"Bad lawyering" from President Trump's previous attorneys explains recent reports that White House counsel Don McGahn had spoken at length with Special Counsel Robert Mueller's team, former New Jersey Gov. Chris Christie said Sunday.
Fox News confirmed Saturday that McGahn had met several times with federal investigators, amid a New York Times report that the sit-downs totaled more than 30 hours over nine months.
Christie specifically called out former Trump attorneys Ty Cobb and John Dowd for failing to invoke executive privilege and initially cooperating with investigators, which he said had forced McGahn's hand and exposed the president to legal jeopardy.
"This shows what a C-level legal team the president had, in Ty Cobb and John Dowd," Christie said on ABC's "This Week."
Cobb and Dowd had broadly pursued a strategy of cooperation with the special counsel's probe, saying the administration had nothing to hide. But, Christie charged, once Cobb and Dowd waived the president's legal privilege that shielded him from investigators' document requests, they effectively prevented the president's future lawyers from legally using that privilege in the future.
"You never waive that. Absolutely not," Christie added, referring to the executive and attorney-client privileges which could have barred investigators significant access to Trump administration officials and documents. "And it put Don McGhan in an impossible position. Once you waive that privilege and you turn over all those documents, Don McGahn has no choice then but to go in and answer everything, answer every question they can ask him.
"That wasn't in the president's interest," Christie continued. "If he had gotten good legal advice at the time, he would've done something else. It's bad legal advice, bad lawyering, and this is the result of it."
Meanwhile, Alan Dershowitz told "Fox & Friends" on Sunday that McGahn probably did not have attorney-client privilege with Trump, because he represents the White House, not the president himself. But on the executive privilege issue, Dershowitz said Cobb and Dowd had made a "tough call," but a reasonable one that simply did not work out.
A source reached by Fox News played down the Times article, saying that there didn’t seem to be anything revelatory in the report’s information and adding that it was already known that Trump had instructed McGahn to cooperate with Mueller’s team.
Trump himself on Sunday tweeted that McGahn isn't "a John Dean type 'RAT,'" referring to the Watergate-era White House attorney who turned on Richard Nixon. And John Dowd, Trump’s former lead outside attorney, told Fox News that “Don McGahn was a very strong witness for the president.”
The Times report comes amid pressure from Rudy Giuliani, Trump’s personal attorney, for Mueller to conclude the monthslong investigation.
Speaking on Fox News' "Sunday Morning Futures," Giuliani pressed for Mueller to wrap up the probe and said McGahn couldn't have revealed any significantly damaging information about Trump -- because that would imply he was complicit in wrongdoing.
"The New York Times uses very, very deftly the idea that he cooperated extensively -- well, sure he did," Giuliani said. "It's a complicated thing. But we are confident that he said nothing wrong about the president, and we're confident because the man [McGahn] is a man of integrity, and he would have resigned if something like that would have happened."

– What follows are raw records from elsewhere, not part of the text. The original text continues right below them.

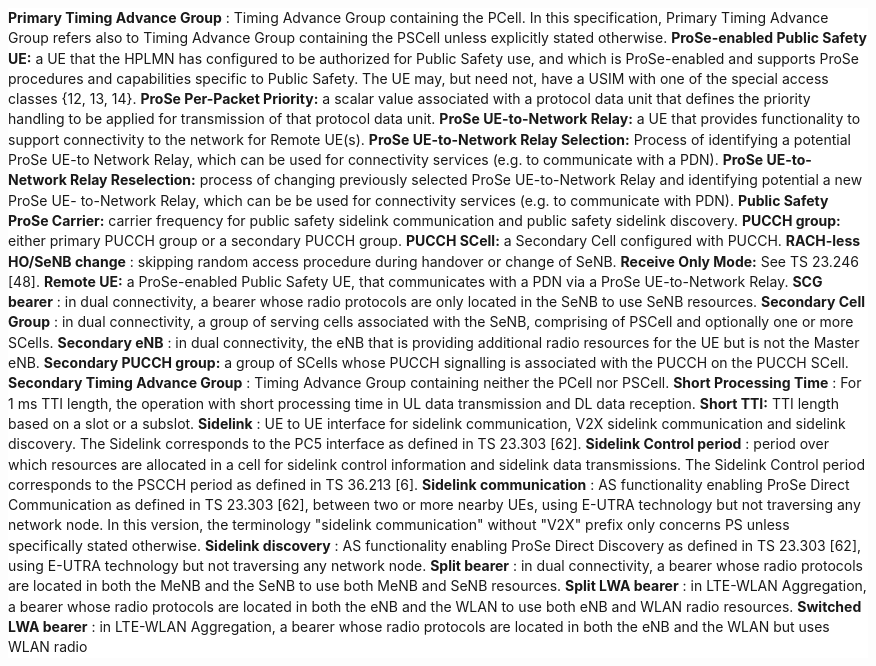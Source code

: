 **Primary Timing Advance Group** : Timing Advance Group containing the PCell.
In this specification, Primary Timing Advance Group refers also to Timing
Advance Group containing the PSCell unless explicitly stated otherwise.
**ProSe-enabled Public Safety UE:** a UE that the HPLMN has configured to be
authorized for Public Safety use, and which is ProSe-enabled and supports
ProSe procedures and capabilities specific to Public Safety. The UE may, but
need not, have a USIM with one of the special access classes {12, 13, 14}.
**ProSe Per-Packet Priority:** a scalar value associated with a protocol data
unit that defines the priority handling to be applied for transmission of that
protocol data unit.
**ProSe UE-to-Network Relay:** a UE that provides functionality to support
connectivity to the network for Remote UE(s).
**ProSe UE-to-Network Relay Selection:** Process of identifying a potential
ProSe UE-to Network Relay, which can be used for connectivity services (e.g.
to communicate with a PDN).
**ProSe UE-to-Network Relay Reselection:** process of changing previously
selected ProSe UE-to-Network Relay and identifying potential a new ProSe UE-
to-Network Relay, which can be be used for connectivity services (e.g. to
communicate with PDN).
**Public Safety ProSe Carrier:** carrier frequency for public safety sidelink
communication and public safety sidelink discovery.
**PUCCH group:** either primary PUCCH group or a secondary PUCCH group.
**PUCCH SCell:** a Secondary Cell configured with PUCCH.
**RACH-less HO/SeNB change** : skipping random access procedure during
handover or change of SeNB.
**Receive Only Mode:** See TS 23.246 [48].
**Remote UE:** a ProSe-enabled Public Safety UE, that communicates with a PDN
via a ProSe UE-to-Network Relay.
**SCG bearer** : in dual connectivity, a bearer whose radio protocols are only
located in the SeNB to use SeNB resources.
**Secondary Cell Group** : in dual connectivity, a group of serving cells
associated with the SeNB, comprising of PSCell and optionally one or more
SCells.
**Secondary eNB** : in dual connectivity, the eNB that is providing additional
radio resources for the UE but is not the Master eNB.
**Secondary PUCCH group:** a group of SCells whose PUCCH signalling is
associated with the PUCCH on the PUCCH SCell.
**Secondary Timing Advance Group** : Timing Advance Group containing neither
the PCell nor PSCell.
**Short Processing Time** : For 1 ms TTI length, the operation with short
processing time in UL data transmission and DL data reception.
**Short TTI:** TTI length based on a slot or a subslot.
**Sidelink** : UE to UE interface for sidelink communication, V2X sidelink
communication and sidelink discovery. The Sidelink corresponds to the PC5
interface as defined in TS 23.303 [62].
**Sidelink Control period** : period over which resources are allocated in a
cell for sidelink control information and sidelink data transmissions. The
Sidelink Control period corresponds to the PSCCH period as defined in TS
36.213 [6].
**Sidelink communication** : AS functionality enabling ProSe Direct
Communication as defined in TS 23.303 [62], between two or more nearby UEs,
using E-UTRA technology but not traversing any network node. In this version,
the terminology \"sidelink communication\" without \"V2X\" prefix only
concerns PS unless specifically stated otherwise.
**Sidelink discovery** : AS functionality enabling ProSe Direct Discovery as
defined in TS 23.303 [62], using E-UTRA technology but not traversing any
network node.
**Split bearer** : in dual connectivity, a bearer whose radio protocols are
located in both the MeNB and the SeNB to use both MeNB and SeNB resources.
**Split LWA bearer** : in LTE-WLAN Aggregation, a bearer whose radio protocols
are located in both the eNB and the WLAN to use both eNB and WLAN radio
resources.
**Switched LWA bearer** : in LTE-WLAN Aggregation, a bearer whose radio
protocols are located in both the eNB and the WLAN but uses WLAN radio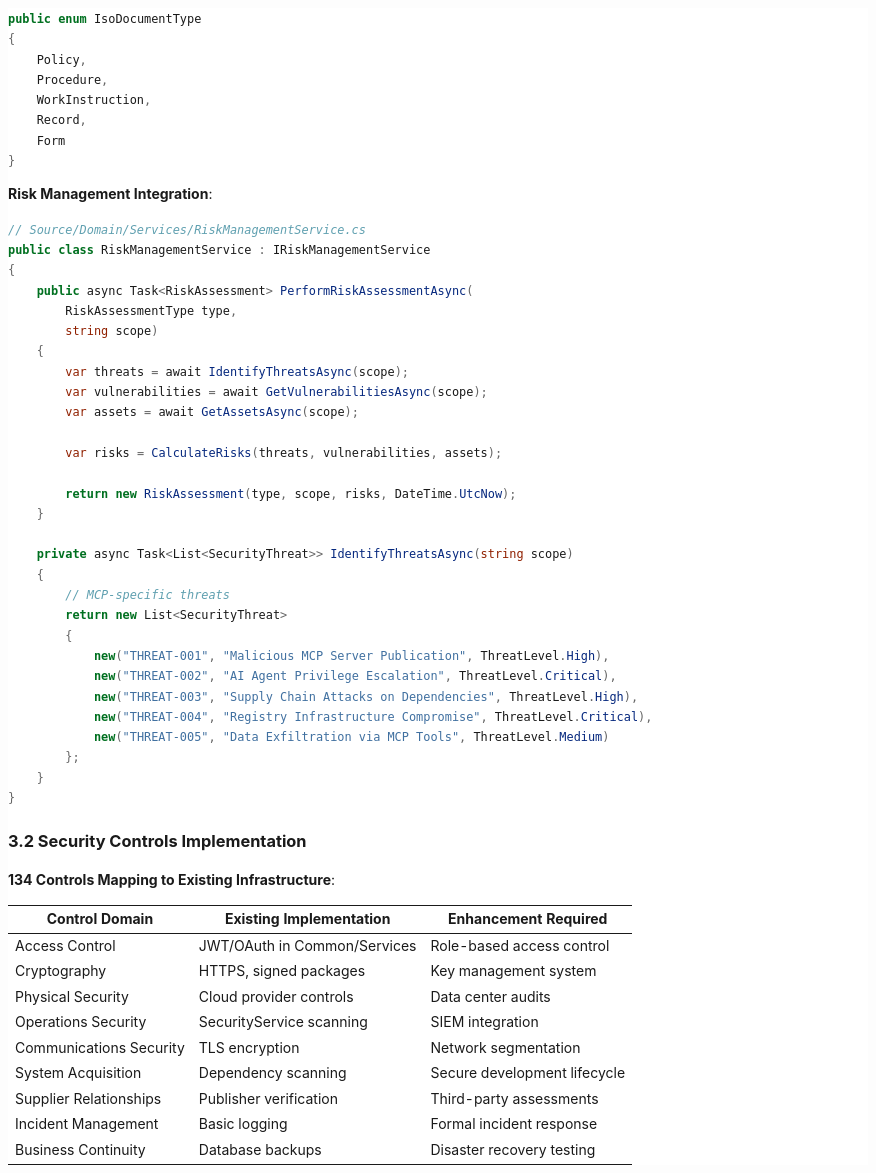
 ```csharp
public enum IsoDocumentType
{
    Policy,
    Procedure,
    WorkInstruction,
    Record,
    Form
}
```

**Risk Management Integration**:

```csharp
// Source/Domain/Services/RiskManagementService.cs
public class RiskManagementService : IRiskManagementService
{
    public async Task<RiskAssessment> PerformRiskAssessmentAsync(
        RiskAssessmentType type,
        string scope)
    {
        var threats = await IdentifyThreatsAsync(scope);
        var vulnerabilities = await GetVulnerabilitiesAsync(scope);
        var assets = await GetAssetsAsync(scope);
        
        var risks = CalculateRisks(threats, vulnerabilities, assets);
        
        return new RiskAssessment(type, scope, risks, DateTime.UtcNow);
    }

    private async Task<List<SecurityThreat>> IdentifyThreatsAsync(string scope)
    {
        // MCP-specific threats
        return new List<SecurityThreat>
        {
            new("THREAT-001", "Malicious MCP Server Publication", ThreatLevel.High),
            new("THREAT-002", "AI Agent Privilege Escalation", ThreatLevel.Critical),
            new("THREAT-003", "Supply Chain Attacks on Dependencies", ThreatLevel.High),
            new("THREAT-004", "Registry Infrastructure Compromise", ThreatLevel.Critical),
            new("THREAT-005", "Data Exfiltration via MCP Tools", ThreatLevel.Medium)
        };
    }
}
```

### 3.2 Security Controls Implementation

**134 Controls Mapping to Existing Infrastructure**:

| Control Domain | Existing Implementation | Enhancement Required |
|----------------|-------------------------|---------------------|
| Access Control | JWT/OAuth in Common/Services | Role-based access control |
| Cryptography | HTTPS, signed packages | Key management system |
| Physical Security | Cloud provider controls | Data center audits |
| Operations Security | SecurityService scanning | SIEM integration |
| Communications Security | TLS encryption | Network segmentation |
| System Acquisition | Dependency scanning | Secure development lifecycle |
| Supplier Relationships | Publisher verification | Third-party assessments |
| Incident Management | Basic logging | Formal incident response |
| Business Continuity | Database backups | Disaster recovery testing |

Giuliani turned to ex-CIA Director John Brennan, whose security clearance was revoked by President Trump last week. Brennan, who has accused Trump of "treason," on Sunday floated the idea of suing Trump for the move -- and Giuliani said he'd love to see him try.
"Well, then we take his deposition right away," Giuliani said. "I’d volunteer to do that case for the president. I'd love to have Brennan under oath. ... We'll find out about Brennan, and we'll find out what a terrible job he did -- going back to being the head of mission when the Khobar Towers were bombed and our Marines were killed, or we can see what he did or said about Benghazi.”

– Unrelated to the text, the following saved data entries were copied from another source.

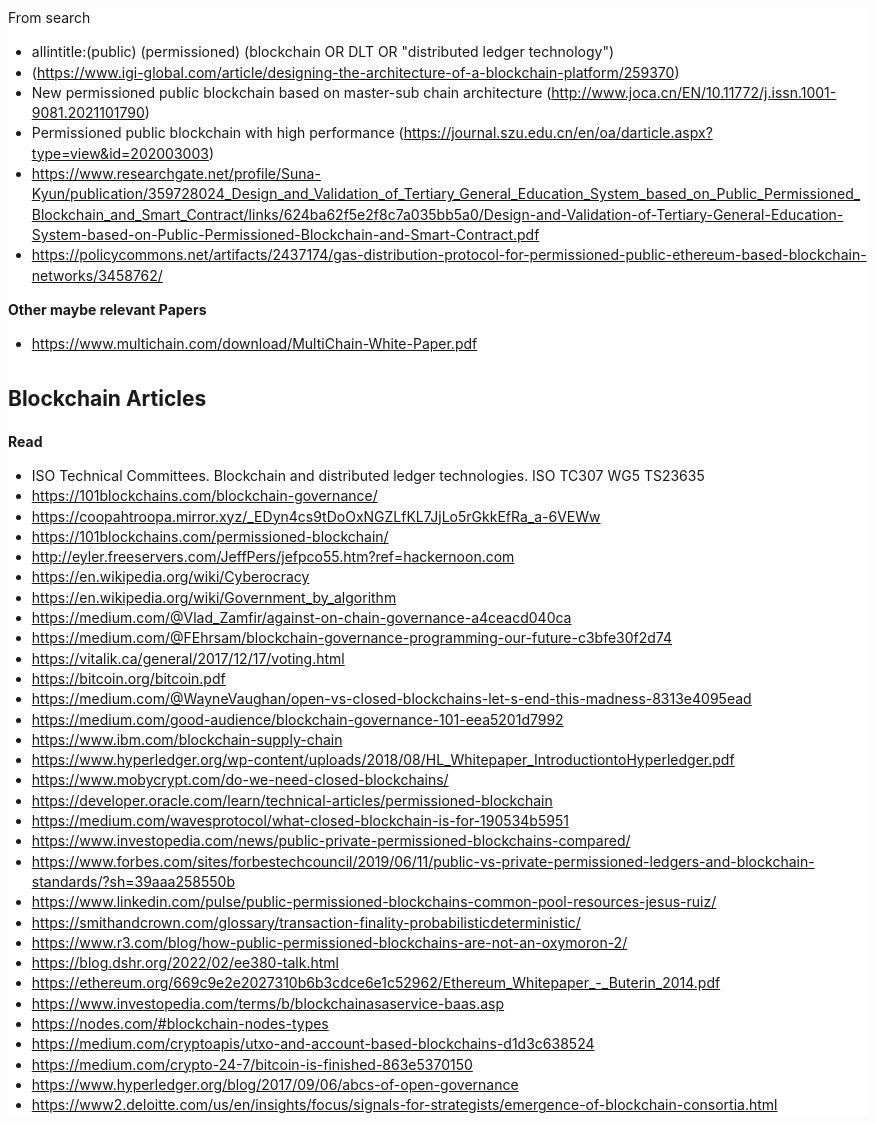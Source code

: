 From search
- allintitle:(public) (permissioned) (blockchain OR DLT OR "distributed ledger technology")
-  (https://www.igi-global.com/article/designing-the-architecture-of-a-blockchain-platform/259370)
- New permissioned public blockchain based on master-sub chain architecture (http://www.joca.cn/EN/10.11772/j.issn.1001-9081.2021101790)
-  Permissioned public blockchain with high performance (https://journal.szu.edu.cn/en/oa/darticle.aspx?type=view&id=202003003)
-  https://www.researchgate.net/profile/Suna-Kyun/publication/359728024_Design_and_Validation_of_Tertiary_General_Education_System_based_on_Public_Permissioned_Blockchain_and_Smart_Contract/links/624ba62f5e2f8c7a035bb5a0/Design-and-Validation-of-Tertiary-General-Education-System-based-on-Public-Permissioned-Blockchain-and-Smart-Contract.pdf
- https://policycommons.net/artifacts/2437174/gas-distribution-protocol-for-permissioned-public-ethereum-based-blockchain-networks/3458762/

**Other maybe relevant Papers**
- https://www.multichain.com/download/MultiChain-White-Paper.pdf

## Blockchain Articles
**Read**
- ISO Technical Committees. Blockchain and distributed ledger technologies. ISO TC307 WG5 TS23635 
- https://101blockchains.com/blockchain-governance/
- https://coopahtroopa.mirror.xyz/_EDyn4cs9tDoOxNGZLfKL7JjLo5rGkkEfRa_a-6VEWw
- https://101blockchains.com/permissioned-blockchain/
- http://eyler.freeservers.com/JeffPers/jefpco55.htm?ref=hackernoon.com
- https://en.wikipedia.org/wiki/Cyberocracy
- https://en.wikipedia.org/wiki/Government_by_algorithm
- https://medium.com/@Vlad_Zamfir/against-on-chain-governance-a4ceacd040ca
- https://medium.com/@FEhrsam/blockchain-governance-programming-our-future-c3bfe30f2d74
- https://vitalik.ca/general/2017/12/17/voting.html
- https://bitcoin.org/bitcoin.pdf
- https://medium.com/@WayneVaughan/open-vs-closed-blockchains-let-s-end-this-madness-8313e4095ead
- https://medium.com/good-audience/blockchain-governance-101-eea5201d7992
- https://www.ibm.com/blockchain-supply-chain
- https://www.hyperledger.org/wp-content/uploads/2018/08/HL_Whitepaper_IntroductiontoHyperledger.pdf
- https://www.mobycrypt.com/do-we-need-closed-blockchains/
- https://developer.oracle.com/learn/technical-articles/permissioned-blockchain
- https://medium.com/wavesprotocol/what-closed-blockchain-is-for-190534b5951
- https://www.investopedia.com/news/public-private-permissioned-blockchains-compared/
- https://www.forbes.com/sites/forbestechcouncil/2019/06/11/public-vs-private-permissioned-ledgers-and-blockchain-standards/?sh=39aaa258550b
- https://www.linkedin.com/pulse/public-permissioned-blockchains-common-pool-resources-jesus-ruiz/
- https://smithandcrown.com/glossary/transaction-finality-probabilisticdeterministic/
- https://www.r3.com/blog/how-public-permissioned-blockchains-are-not-an-oxymoron-2/
- https://blog.dshr.org/2022/02/ee380-talk.html
- https://ethereum.org/669c9e2e2027310b6b3cdce6e1c52962/Ethereum_Whitepaper_-_Buterin_2014.pdf
- https://www.investopedia.com/terms/b/blockchainasaservice-baas.asp
- https://nodes.com/#blockchain-nodes-types
- https://medium.com/cryptoapis/utxo-and-account-based-blockchains-d1d3c638524
- https://medium.com/crypto-24-7/bitcoin-is-finished-863e5370150
- https://www.hyperledger.org/blog/2017/09/06/abcs-of-open-governance
- https://www2.deloitte.com/us/en/insights/focus/signals-for-strategists/emergence-of-blockchain-consortia.html
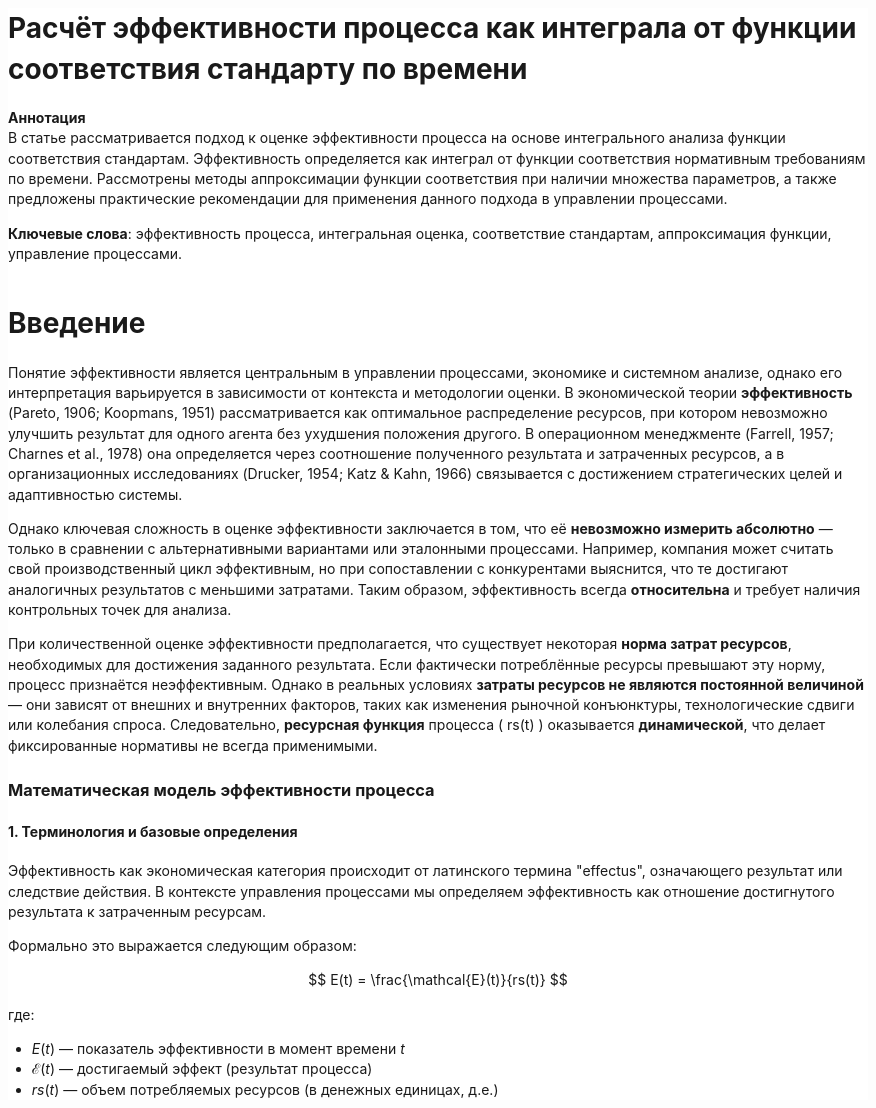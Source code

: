 # **Расчёт эффективности процесса как интеграла от функции соответствия стандарту по времени**

**Аннотация**  
В статье рассматривается подход к оценке эффективности процесса на основе интегрального анализа функции соответствия стандартам. Эффективность определяется как интеграл от функции соответствия нормативным требованиям по времени. Рассмотрены методы аппроксимации функции соответствия при наличии множества параметров, а также предложены практические рекомендации для применения данного подхода в управлении процессами.

**Ключевые слова**: эффективность процесса, интегральная оценка, соответствие стандартам, аппроксимация функции, управление процессами.

# **Введение**

Понятие эффективности является центральным в управлении процессами, экономике и системном анализе, однако его интерпретация варьируется в зависимости от контекста и методологии оценки. В экономической теории **эффективность** (Pareto, 1906; Koopmans, 1951) рассматривается как оптимальное распределение ресурсов, при котором невозможно улучшить результат для одного агента без ухудшения положения другого. В операционном менеджменте (Farrell, 1957; Charnes et al., 1978) она определяется через соотношение полученного результата и затраченных ресурсов, а в организационных исследованиях (Drucker, 1954; Katz & Kahn, 1966) связывается с достижением стратегических целей и адаптивностью системы.

Однако ключевая сложность в оценке эффективности заключается в том, что её **невозможно измерить абсолютно** — только в сравнении с альтернативными вариантами или эталонными процессами. Например, компания может считать свой производственный цикл эффективным, но при сопоставлении с конкурентами выяснится, что те достигают аналогичных результатов с меньшими затратами. Таким образом, эффективность всегда **относительна** и требует наличия контрольных точек для анализа.

При количественной оценке эффективности предполагается, что существует некоторая **норма затрат ресурсов**, необходимых для достижения заданного результата. Если фактически потреблённые ресурсы превышают эту норму, процесс признаётся неэффективным. Однако в реальных условиях **затраты ресурсов не являются постоянной величиной** — они зависят от внешних и внутренних факторов, таких как изменения рыночной конъюнктуры, технологические сдвиги или колебания спроса. Следовательно, **ресурсная функция** процесса \( rs(t) \) оказывается **динамической**, что делает фиксированные нормативы не всегда применимыми.

### Математическая модель эффективности процесса

#### 1. Терминология и базовые определения

Эффективность как экономическая категория происходит от латинского термина "effectus", означающего результат или следствие действия. В контексте управления процессами мы определяем эффективность как отношение достигнутого результата к затраченным ресурсам.

Формально это выражается следующим образом:

$$ E(t) = \frac{\mathcal{E}(t)}{rs(t)} $$

где:
- $E(t)$ — показатель эффективности в момент времени $t$
- $\mathcal{E}(t)$ — достигаемый эффект (результат процесса)
- $rs(t)$ — объем потребляемых ресурсов (в денежных единицах, д.е.)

The White House has accused Brennan of misleading Congress about CIA spying in the Senate, as well as improperly politicizing his security clearance.

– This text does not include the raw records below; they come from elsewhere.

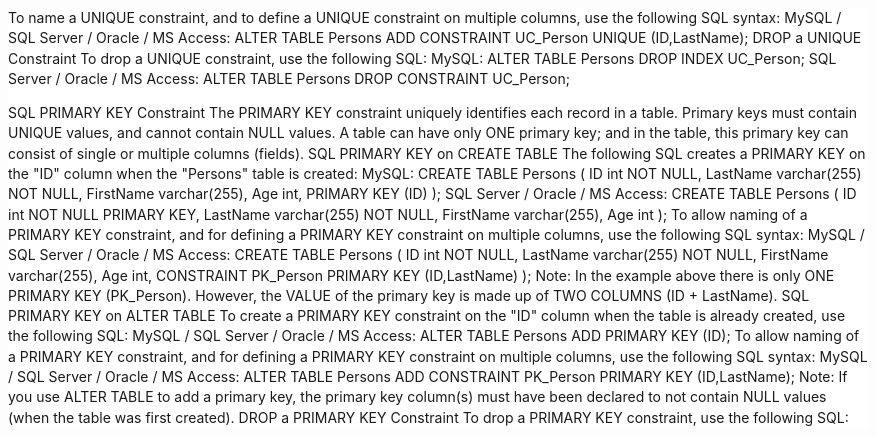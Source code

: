 To name a UNIQUE constraint, and to define a UNIQUE constraint on multiple columns, use the following SQL syntax:
MySQL / SQL Server / Oracle / MS Access:
ALTER TABLE Persons
ADD CONSTRAINT UC_Person UNIQUE (ID,LastName);
DROP a UNIQUE Constraint
To drop a UNIQUE constraint, use the following SQL:
MySQL:
ALTER TABLE Persons
DROP INDEX UC_Person;
SQL Server / Oracle / MS Access:
ALTER TABLE Persons
DROP CONSTRAINT UC_Person;


SQL PRIMARY KEY Constraint
The PRIMARY KEY constraint uniquely identifies each record in a table.
Primary keys must contain UNIQUE values, and cannot contain NULL values.
A table can have only ONE primary key; and in the table, this primary key can consist of single or multiple columns (fields).
SQL PRIMARY KEY on CREATE TABLE
The following SQL creates a PRIMARY KEY on the "ID" column when the "Persons" table is created:
MySQL:
CREATE TABLE Persons (
    ID int NOT NULL,
    LastName varchar(255) NOT NULL,
    FirstName varchar(255),
    Age int,
    PRIMARY KEY (ID)
);
SQL Server / Oracle / MS Access:
CREATE TABLE Persons (
    ID int NOT NULL PRIMARY KEY,
    LastName varchar(255) NOT NULL,
    FirstName varchar(255),
    Age int
);
To allow naming of a PRIMARY KEY constraint, and for defining a PRIMARY KEY constraint on multiple columns, use the following SQL syntax:
MySQL / SQL Server / Oracle / MS Access:
CREATE TABLE Persons (
    ID int NOT NULL,
    LastName varchar(255) NOT NULL,
    FirstName varchar(255),
    Age int,
    CONSTRAINT PK_Person PRIMARY KEY (ID,LastName)
);
Note: In the example above there is only ONE PRIMARY KEY (PK_Person). However, the VALUE of the primary key is made up of TWO COLUMNS (ID + LastName).
SQL PRIMARY KEY on ALTER TABLE
To create a PRIMARY KEY constraint on the "ID" column when the table is already created, use the following SQL:
MySQL / SQL Server / Oracle / MS Access:
ALTER TABLE Persons
ADD PRIMARY KEY (ID);
To allow naming of a PRIMARY KEY constraint, and for defining a PRIMARY KEY constraint on multiple columns, use the following SQL syntax:
MySQL / SQL Server / Oracle / MS Access:
ALTER TABLE Persons
ADD CONSTRAINT PK_Person PRIMARY KEY (ID,LastName);
Note: If you use ALTER TABLE to add a primary key, the primary key column(s) must have been declared to not contain NULL values (when the table was first created).
DROP a PRIMARY KEY Constraint
To drop a PRIMARY KEY constraint, use the following SQL:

Speaking separately on NBC's "Meet the Press" Sunday, Giuliani attracted criticism online for telling host Chuck Todd that "truth isn't truth," as part of his argument that federal investigators can sometimes catch witnesses in so-called "perjury traps" even when they are telling the truth, as long as they can find other witnesses who dispute their claims.
Todd responded: "This is going to become a bad meme."
Fox News' Elizabeth Zwirz contributed to this report.